Your goal =>
Exactly as given, write out all the entries again.

Data excerpts =>
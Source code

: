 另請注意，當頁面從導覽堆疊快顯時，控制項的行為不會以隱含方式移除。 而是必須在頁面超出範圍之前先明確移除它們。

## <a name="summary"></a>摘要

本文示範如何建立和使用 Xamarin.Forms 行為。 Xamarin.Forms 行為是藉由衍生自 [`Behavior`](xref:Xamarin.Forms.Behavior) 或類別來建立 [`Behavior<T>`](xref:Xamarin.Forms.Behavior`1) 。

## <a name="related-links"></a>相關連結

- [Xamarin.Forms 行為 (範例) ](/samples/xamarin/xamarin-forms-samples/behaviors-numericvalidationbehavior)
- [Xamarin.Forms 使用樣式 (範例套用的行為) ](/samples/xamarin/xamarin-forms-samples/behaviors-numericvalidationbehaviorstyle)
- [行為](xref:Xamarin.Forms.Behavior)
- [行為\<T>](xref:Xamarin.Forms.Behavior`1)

Exercise answer =>
Source code

: 另請注意，當頁面從導覽堆疊快顯時，控制項的行為不會以隱含方式移除。 而是必須在頁面超出範圍之前先明確移除它們。

## <a name="summary"></a>摘要

本文示範如何建立和使用 Xamarin.Forms 行為。 Xamarin.Forms 行為是藉由衍生自 [`Behavior`](xref:Xamarin.Forms.Behavior) 或類別來建立 [`Behavior<T>`](xref:Xamarin.Forms.Behavior`1) 。

## <a name="related-links"></a>相關連結

- [Xamarin.Forms 行為 (範例) ](/samples/xamarin/xamarin-forms-samples/behaviors-numericvalidationbehavior)
- [Xamarin.Forms 使用樣式 (範例套用的行為) ](/samples/xamarin/xamarin-forms-samples/behaviors-numericvalidationbehaviorstyle)
- [行為](xref:Xamarin.Forms.Behavior)
- [行為\<T>](xref:Xamarin.Forms.Behavior`1)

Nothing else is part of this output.